▶ Try it:
Line by line, set down the records below from the first line through the line containing "this part is". Omit the pictures.

▶ Source material:
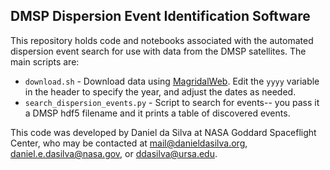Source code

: DMSP Dispersion Event Identification Software
---------------------------------------------

This repository holds code and notebooks associated with the automated dispersion event search for use with data from the DMSP satellites. The main scripts are:

* `download.sh` - Download data using [MagridalWeb](http://cedar.openmadrigal.org/madrigalDownload). Edit the `yyyy` variable in the header to specify the year, and adjust the dates as needed.
* `search_dispersion_events.py` - Script to search for events-- you pass it a DMSP hdf5 filename and it prints a table of discovered events.


This code was developed by Daniel da Silva at NASA Goddard Spaceflight Center, who may be contacted at [mail@danieldasilva.org](mailto:mail@danieldasilva.org), [daniel.e.dasilva@nasa.gov](mailto:daniel.e.dasilva@nasa.gov), or [ddasilva@ursa.edu](mailto:ddasilva@usra.edu).

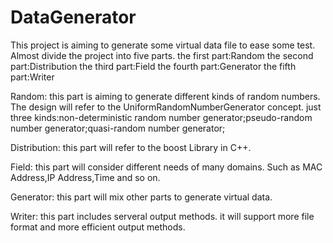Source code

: # DataGenerator
This project is aiming to generate some virtual data file to ease some test.
Almost divide the project into five parts.
the first part:Random
the second part:Distribution
the third part:Field
the fourth part:Generator
the fifth part:Writer

Random:
this part is aiming to generate different kinds of random numbers.
The design will refer to the UniformRandomNumberGenerator concept.
just three kinds:non-deterministic random number generator;pseudo-random number generator;quasi-random number generator;

Distribution:
this part will refer to the boost Library in C++.

Field:
this part will consider different needs of many domains.
Such as MAC Address,IP Address,Time and so on.

Generator:
this part will mix other parts to generate virtual data.

Writer:
this part includes serveral output methods.
it will support more file format and more efficient output methods. 
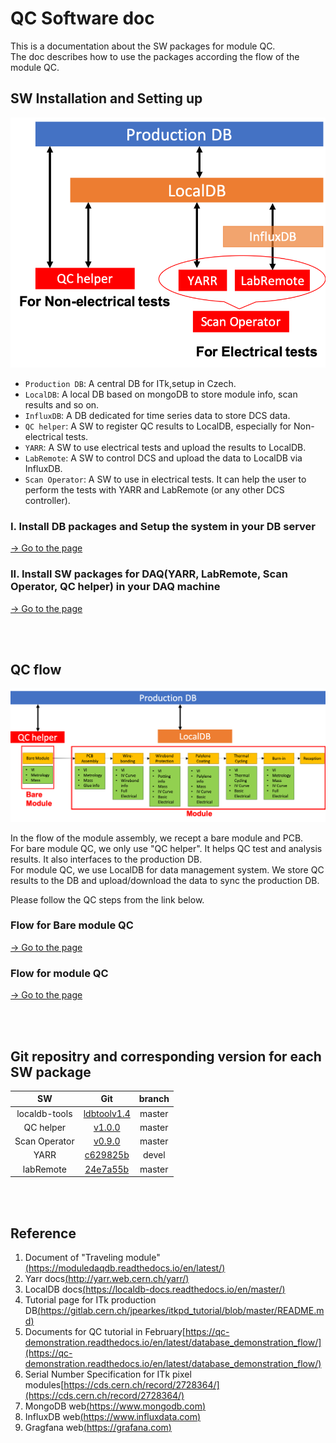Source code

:# QC Software doc

This is a documentation about the SW packages for module QC.<br>
The doc describes how to use the packages according the flow of the module QC.<br>

## SW Installation and Setting up

![SW_structure](images/SW_structure.png)
* `Production DB`: A central DB for ITk,setup in Czech.<br>
* `LocalDB`: A local DB based on mongoDB to store module info, scan results and so on.<br>
* `InfluxDB`: A DB dedicated for time series data to store DCS data. <br>
* `QC helper`: A SW to register QC results to LocalDB, especially for Non-electrical tests.<br>
* `YARR`: A SW to use electrical tests and upload the results to LocalDB.<br>
* `LabRemote`: A SW to control DCS and upload the data to LocalDB via InfluxDB.<br>
* `Scan Operator`: A SW to use in electrical tests. It can help the user to perform the tests with YARR and LabRemote (or any other DCS controller).<br>


### I. Install DB packages and Setup the system in your DB server
[&rarr; Go to the page](setup_database.md)

### II. Install SW packages for DAQ(YARR, LabRemote, Scan Operator, QC helper) in your DAQ machine
[&rarr; Go to the page](sw_installation.md)

<br><br>
## QC flow
![Stage_and_SW](images/Stage_and_SW.png)

In the flow of the module assembly, we recept a bare module and PCB.<br>
For bare module QC, we only use "QC helper". It helps QC test and analysis results. It also interfaces to the production DB.<br>
For module QC, we use LocalDB for data management system. We store QC results to the DB and upload/download the data
to sync the production DB.<br>

Please follow the QC steps from the link below.<br>

### Flow for Bare module QC
[&rarr; Go to the page](bare_module_QC_flow.md)

### Flow for module QC
[&rarr; Go to the page](module_QC_flow.md)

<br><br>
## Git repositry and corresponding version for each SW package
|SW |Git|branch|
|:-:|:-:|:-:|
|localdb-tools|[ldbtoolv1.4](https://gitlab.cern.ch/YARR/localdb-tools/-/tree/ldbtoolv1.4)|master|
|QC helper| [v1.0.0](https://gitlab.cern.ch/atlas-itk/sw/db/pixels/qc-viz-tools-dev/qc-helper/-/tree/v1.0.0) | master |
|Scan Operator |[v0.9.0](https://gitlab.cern.ch/YARR/utilities/scan-operator/-/commit/6746623b51e93fbc9b8223ff2deb8576cd49df31)  |master |
|YARR |[c629825b](https://gitlab.cern.ch/YARR/YARR/-/commit/c629825b9cd5a3f08e99f2574bcfd4ef946da3e1)  |devel|
|labRemote  | [24e7a55b](https://gitlab.cern.ch/berkeleylab/labRemote/-/commit/24e7a55b5e943db7fb6c6252c610b40d9eb8cf62)  | master |


<br><br>
## Reference
1. Document of "Traveling module"[(https://moduledaqdb.readthedocs.io/en/latest/)](https://moduledaqdb.readthedocs.io/en/latest/)
2. Yarr docs[(http://yarr.web.cern.ch/yarr/)](http://yarr.web.cern.ch/yarr/)
3. LocalDB docs[(https://localdb-docs.readthedocs.io/en/master/)](https://localdb-docs.readthedocs.io/en/master/)
4. Tutorial page for ITk production DB[(https://gitlab.cern.ch/jpearkes/itkpd_tutorial/blob/master/README.md)](https://gitlab.cern.ch/jpearkes/itkpd_tutorial/blob/master/README.md)
5. Documents for QC tutorial in February[https://qc-demonstration.readthedocs.io/en/latest/database_demonstration_flow/](https://qc-demonstration.readthedocs.io/en/latest/database_demonstration_flow/)
6. Serial Number Specification for ITk pixel modules[https://cds.cern.ch/record/2728364/](https://cds.cern.ch/record/2728364/)
7. MongoDB web[(https://www.mongodb.com)](https://www.mongodb.com)
8. InfluxDB web[(https://www.influxdata.com)](https://www.influxdata.com)
9. Gragfana web[(https://grafana.com)](https://grafana.com)

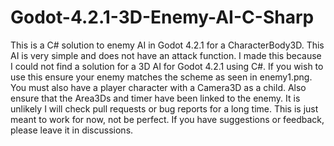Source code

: # Godot-4.2.1-3D-Enemy-AI-C-Sharp
This is a C# solution to enemy AI in Godot 4.2.1 for a CharacterBody3D. This AI is very simple and does not have an attack function. 
I made this because I could not find a solution for a 3D AI for Godot 4.2.1 using C#.
If you wish to use this ensure your enemy matches the scheme as seen in enemy1.png.
You must also have a player character with a Camera3D as a child.
Also ensure that the Area3Ds and timer have been linked to the enemy.
It is unlikely I will check pull requests or bug reports for a long time. This is just meant to work for now, not be perfect.
If you have suggestions or feedback, please leave it in discussions.
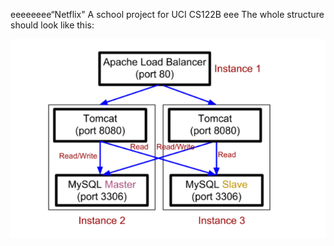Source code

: eeeeeeee“Netflix"
A school project for UCI CS122B
eee
The whole structure should look like this:

![image](https://github.com/cxk123/-Netflix-CS122B/blob/master/images/struture.PNG)

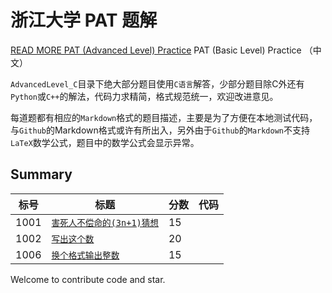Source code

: 
# 浙江大学 PAT 题解
[READ MORE PAT (Advanced Level) Practice](https://github.com/absop/PAT)
PAT (Basic Level) Practice （中文）

`AdvancedLevel_C`目录下绝大部分题目使用`C语言`解答，少部分题目除C外还有`Python`或`C++`的解法，代码力求精简，格式规范统一，欢迎改进意见。

每道题都有相应的`Markdown`格式的题目描述，主要是为了方便在本地测试代码，与`Github`的Markdown格式或许有所出入，另外由于`Github`的`Markdown`不支持`LaTeX`数学公式，题目中的数学公式会显示异常。

## Summary

|标号|标题                             |分数|代码|
|---|-------------------------------|---|---|
|1001|[`害死人不偿命的(3n+1)猜想`][README1001]|15||
|1002|[`写出这个数`][README1002]          |20||
|1006|[`换个格式输出整数`][README1006]       |15||


Welcome to contribute code and star.


[README1001]: BasicLevel_C/1001%20害死人不偿命的(3n+1)猜想%20(15%20分).md
[README1002]: BasicLevel_C/1002%20写出这个数%20(20%20分).md
[README1006]: BasicLevel_C/1006%20换个格式输出整数%20(15%20分).md
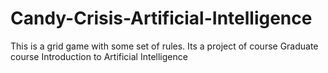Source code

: # Candy-Crisis-Artificial-Intelligence
This is a grid game with some set of rules. Its a project of course Graduate course Introduction to Artificial Intelligence
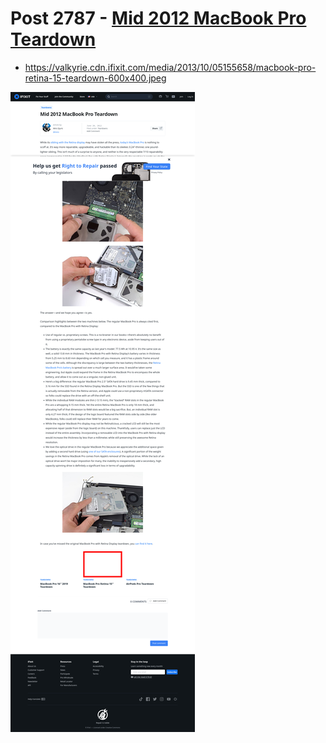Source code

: # Post 2787 - [Mid 2012 MacBook Pro Teardown](https://www.ifixit.com/News/2787/mid-2012-macbook-pro-teardown)

- https://valkyrie.cdn.ifixit.com/media/2013/10/05155658/macbook-pro-retina-15-teardown-600x400.jpeg

![screencap](screenshots/31d40537-45e0-4ef9-8eec-2723c76431d9.png)
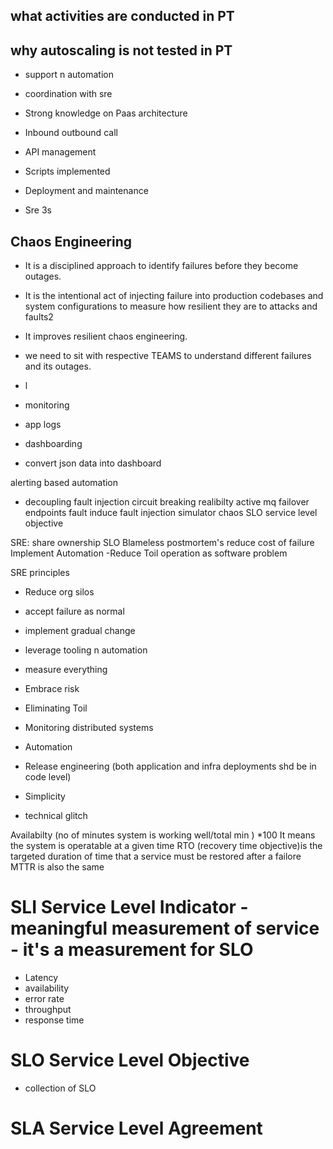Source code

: ## what activities are conducted in PT
## why autoscaling is not tested in PT
 

- support n automation
- coordination with sre 
- Strong knowledge on Paas architecture 
- Inbound outbound call 
- API management 
- Scripts implemented 
- Deployment and maintenance 

- Sre 3s
## Chaos Engineering 
 - It is a disciplined approach to identify failures before they become outages.
 - It is the intentional act of injecting failure into production codebases and system configurations to measure how resilient they are to attacks and faults2
 - It improves resilient chaos engineering.
 - we need to sit with respective TEAMS to understand different failures and its outages. 





- l
- monitoring
- app logs
- dashboarding 
- convert json data into dashboard 

alerting based automation 
- decoupling
fault injection 
circuit breaking 
realibilty 
  active mq
  failover endpoints
  fault induce 
  fault injection simulator
  chaos 
  SLO service level objective 

SRE:
  share ownership
  SLO
  Blameless postmortem's
  reduce cost of failure 
  Implement Automation -Reduce Toil 
  operation as software problem 

SRE principles
  - Reduce org silos 
  - accept failure as normal 
  - implement gradual change
  - leverage tooling n automation 
  - measure everything 


  - Embrace risk 
  - Eliminating Toil
  - Monitoring distributed systems
  - Automation
  - Release engineering (both application and infra deployments shd be in code level) 
  - Simplicity
  - technical glitch


Availabilty
  (no of minutes system is working well/total min  ) *100 
  It means the system is operatable at a given time
  RTO (recovery time objective)is the targeted duration of time that a service must be restored after a failore 
  MTTR is also the same
 
# SLI Service Level Indicator - meaningful measurement of service - it's a measurement for SLO  
  - Latency  
   - availability 
   - error rate 
   - throughput 
   - response time 
# SLO Service Level Objective
 - collection of SLO 
# SLA Service Level Agreement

▶ Written reply:
Source code

: DMSP Dispersion Event Identification Software
---------------------------------------------

This repository holds code and notebooks associated with the automated dispersion event search for use with data from the DMSP satellites. The main scripts are:

* `download.sh` - Download data using [MagridalWeb](http://cedar.openmadrigal.org/madrigalDownload). Edit the `yyyy` variable in the header to specify the year, and adjust the dates as needed.
* `search_dispersion_events.py` - Script to search for events-- you pass it a DMSP hdf5 filename and it prints a table of discovered events.


This code was developed by Daniel da Silva at NASA Goddard Spaceflight Center, who may be contacted at [mail@danieldasilva.org](mailto:mail@danieldasilva.org), [daniel.e.dasilva@nasa.gov](mailto:daniel.e.dasilva@nasa.gov), or [ddasilva@ursa.edu](mailto:ddasilva@usra.edu).

Source code

: # DataGenerator
This project is aiming to generate some virtual data file to ease some test.
Almost divide the project into five parts.
the first part:Random
the second part:Distribution
the third part:Field
the fourth part:Generator
the fifth part:Writer

Random:
this part is aiming to generate different kinds of random numbers.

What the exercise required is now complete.